In cocoa beans, the enzymatic oxidation of phenolic compounds responsible from astringency and bitterness is an important PPO application. Selamat et al (2002) studied the enrichment of fermented cocoa beans with mushroom PPO showed that the concentration of undesirable phenolic compounds in cocoa beans may be reduced effectively to acceptable levels. Also, laccase from Coriolus versicolor studied for the treatment of cocoa bean removed the phenolic compounds responsible from bitterness and other unpleasant tastes successfully (Minussi et al. 2002).

The undesirable phenolic compounds exist also in canola meal, a by product obtained after oil extraction from canola seeds. Although, it is a good source of protein with a favorable amino acid composition, its high phenolics content prevents the use of canola meal as human food or animal feed. Thus, there are some studies to remove undesirable phenolic compounds, especially sinapic acid, from canola meal by Trametes versicolor PPO (Lacki and Dunjvak 1998). The ability of mushroom PPO to oxidize sinapic acid in canola meal was also reported by Choi and Sapers (1994). Thus, PPO from different sources may be suitable to treat the canola meal.


4.5.5. Removal of undesirable phenolics from wastewaters
Aromatic compounds including phenolics and aromatic amines present in wastewaters of chemical, textile, wood preservation and food industries are very harmful for the environment. Thus, there are some studies to oxidize and remove these undesirable phenolic compounds from wastewaters by peroxidases (Minussi et al. 2002, Duran and Esposito 2000, Ikehata and Nicell 2000). As alternative to peroxidases, the immobilization of tyrosinases and/or laccases on different supports and treatment of wastewaters is also studied by different workers. For example, Coriolopsis gallica (white-rot fungus) laccase was studied to degrade tannins in waste waters from beer factories and the effectiveness of Pleunotus ostreatus laccase was also tested for the treatment of wastewater from olive oil production (olive mill wastewater). This treatment reduced the phenolic content of olive mill wastewater almost 90 %. However, no toxicity reduction was observed in the treated wastes (Minussi et al. 2002).
4.5.6. Analytical and clinical applications of PPO
4.5.6.1. Production of biosensors
Biosensors are specific devices that detect, transmit, and record information regarding a physiological or biochemical change in a medium. In practice, it is a probe integrating a biological component with an electric transducer thereby converting a biochemical signal into a quantifiable electrical response. Due to their biological specificity, enzymes are widely used as biological sensing elements (Minussi et al. 2002).
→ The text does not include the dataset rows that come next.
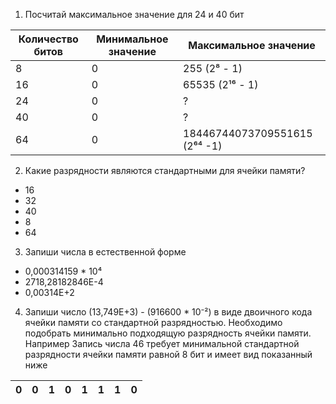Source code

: 1) Посчитай максимальное значение для 24 и 40 бит

| Количество битов  | Минимальное значение  | Максимальное значение  |
| ------------ | ------------ | ------------ |
| 8  | 0  | 255 (2⁸ - 1)  |
| 16  | 0  | 65535 (2¹⁶ - 1) |
| 24 | 0 | ? |
| 40 | 0 | ? |
| 64 | 0 | 18446744073709551615 (2⁶⁴ -1) |

2) Какие разрядности являются стандартными для ячейки памяти?
- 16
- 32
- 40
- 8
- 64

3) Запиши числа в естественной форме
- 0,000314159 * 10⁴
- 2718,28182846Е-4
- 0,00314Е+2

4) Запиши число (13,749Е+3) - (916600 * 10⁻²) в виде двоичного кода ячейки памяти со стандартной разрядностью. Необходимо подобрать минимально подходящую разрядность ячейки памяти.
Например Запись числа 46 требует минимальной стандартной разрядности ячейки памяти равной 8 бит и имеет вид показанный ниже

| 0 | 0 | 1 | 0 | 1 | 1 | 1 | 0 |
|-|-|-|-|-|-|-|-|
It was reported that a number of biosensors have been developed containing laccase for immunoassays and determination of phenolic compounds and tyrosinase for the detection and quantification of phenolic compounds (Minussi et al. 2002, Rubianes and Rivas 2000, Climent et al. 2001). For example, tyrosinase and catechol oxidase containing biosensors were also developed for detection of phenolic compounds in olive oil, green tea, grape and olive extracts and beer. A PPO biosensor for detection of pesticides in spiked apples and a PPO-alkaline phosphatase combinational biosensor for detection of phosphatase in drinking water were also developed (Mello and Kubota 2002).

Several other clinical applications such as using tyrosinase as a catalyst to produce L-DOPA, a drug for the treatment of Parkinson`s disease (Sharma et al. 2003), a marker of vitiligo, an autoimmune disease and a tumor suppressing and prodrug therapy agent (Seo et al. 2003) also attracts considerable interest.